Esso comprende quattro momenti:
1) Fase antecedente la determinazione dei coniugi di separarsi
È caratterizzata da sentimenti di malcontento e insoddisfazione, da tentativi di riconciliazione per salvare l’unione coniugale. I momenti di intimità della coppia divengono sempre più rari e i conflitti sempre più palesi, anche al di fuori delle mura domestiche. La durata di questa fase è variabile, talvolta la coppia si arresta al presente livello, cronicizzando problemi e ostilità. Raramente le parti riconoscono e comprendono l’importanza di questo stadio nel momento in cui lo stanno vivendo, sebbene retrospettivamente si riesca ad individuare l’istante in cui la possibilità della separazione diviene sempre più una realtà. J. Federico (1979) definisce questo istante « punto coniugale di non ritorno ».
2) Fase decisionale
In tale fase, uno dei due coniugi, o entrambi contemporaneamente, assumono la risoluzione della separazione, spesso con un sentimento di sollievo per essersi liberati di un assillante problema. Di frequente è presente una forte angoscia per l’incertezza del futuro, e, a causa dell’ansia, i partners possono aggrapparsi vicendevolmente in disperati tentativi di riconciliazione. Il loro fallimento, rende ineluttabile l’idea della separazione, per cui vengono contattati gli avvocati e iniziano le ostilità inerenti l’affidamento dei figli e gli aspetti economici.

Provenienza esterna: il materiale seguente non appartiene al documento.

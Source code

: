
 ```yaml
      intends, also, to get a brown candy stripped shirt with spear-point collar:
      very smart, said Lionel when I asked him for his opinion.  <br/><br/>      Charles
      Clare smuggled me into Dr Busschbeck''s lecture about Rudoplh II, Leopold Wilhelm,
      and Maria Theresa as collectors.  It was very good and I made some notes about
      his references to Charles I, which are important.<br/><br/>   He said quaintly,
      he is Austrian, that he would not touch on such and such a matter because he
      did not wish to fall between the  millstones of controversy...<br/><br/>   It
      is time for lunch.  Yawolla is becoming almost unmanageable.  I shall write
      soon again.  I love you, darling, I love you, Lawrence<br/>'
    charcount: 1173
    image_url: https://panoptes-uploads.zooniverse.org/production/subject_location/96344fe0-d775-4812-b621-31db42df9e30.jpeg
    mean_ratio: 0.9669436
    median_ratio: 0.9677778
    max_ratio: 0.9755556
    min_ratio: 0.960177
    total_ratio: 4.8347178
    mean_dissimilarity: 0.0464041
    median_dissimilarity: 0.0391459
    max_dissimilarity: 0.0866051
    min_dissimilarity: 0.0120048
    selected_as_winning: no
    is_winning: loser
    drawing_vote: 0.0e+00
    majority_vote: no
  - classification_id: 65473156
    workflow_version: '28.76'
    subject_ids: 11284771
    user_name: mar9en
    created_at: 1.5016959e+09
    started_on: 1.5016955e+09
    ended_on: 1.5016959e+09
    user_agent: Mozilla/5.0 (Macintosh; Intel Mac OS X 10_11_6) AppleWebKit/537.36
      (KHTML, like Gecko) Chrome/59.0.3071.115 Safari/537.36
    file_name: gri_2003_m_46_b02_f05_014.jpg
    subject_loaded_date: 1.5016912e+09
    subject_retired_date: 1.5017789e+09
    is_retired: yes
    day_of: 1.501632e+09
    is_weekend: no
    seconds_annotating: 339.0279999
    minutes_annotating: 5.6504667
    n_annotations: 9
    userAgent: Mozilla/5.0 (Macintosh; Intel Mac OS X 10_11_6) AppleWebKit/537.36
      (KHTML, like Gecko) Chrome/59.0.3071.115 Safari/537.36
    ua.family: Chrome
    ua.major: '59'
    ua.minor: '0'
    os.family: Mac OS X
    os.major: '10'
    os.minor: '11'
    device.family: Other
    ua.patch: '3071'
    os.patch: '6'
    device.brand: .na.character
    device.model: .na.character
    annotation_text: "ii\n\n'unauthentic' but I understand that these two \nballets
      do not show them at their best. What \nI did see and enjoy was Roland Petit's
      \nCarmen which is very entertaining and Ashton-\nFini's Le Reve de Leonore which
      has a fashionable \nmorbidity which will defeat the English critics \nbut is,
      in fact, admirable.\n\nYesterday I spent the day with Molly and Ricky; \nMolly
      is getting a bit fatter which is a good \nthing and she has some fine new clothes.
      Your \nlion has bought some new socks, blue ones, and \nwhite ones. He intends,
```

3) Fase depressiva o di transizione
È caratterizzata generalmente da un senso di sfiducia in se stessi, di solitudine e di auto-rimprovero, per quanto è accaduto. Spesso i coniugi, almeno temporaneamente, sembrano incapaci di prendersi adeguatamente cura del figlioli. Ciascun partner nutre inoltre degli intensi sentimenti di rancore e di rabbia nei confronti dell’altro. Tutto ciò è indice però del superamento del « lutto »: ci si avvicina cioè ad una fase di maggiore stabilità psichica, in cui i coniugi tendono ad acquistare un più equilibrato senso della realtà circa il loro matrimonio, riconoscendo sia i momenti validi e piacevoli, sia quelli tristi e negativi.
4) Fase stabilizzatrice
Si contraddistingue per le scelte compiute in modo autonomo e indipendente: vengono adottati stili di vita differenti, ed una più razionale percezione della realtà. Poche persone sono consapevoli del processo di cambiamento che sta avvenendo in loro, tuttavia come nel processo decisionale descritto in precedenza, esse sono in grado retrospettivamente di identificarne il punto di cambiamento: aumentando la consapevolezza, aumentando di riflesso le possibilità di significativi momenti di crescita psicologica, che implica, tra l’altro, l’abbandono di sentimenti ostili e di desideri di vendetta nei confronti dell’ex-coniuge.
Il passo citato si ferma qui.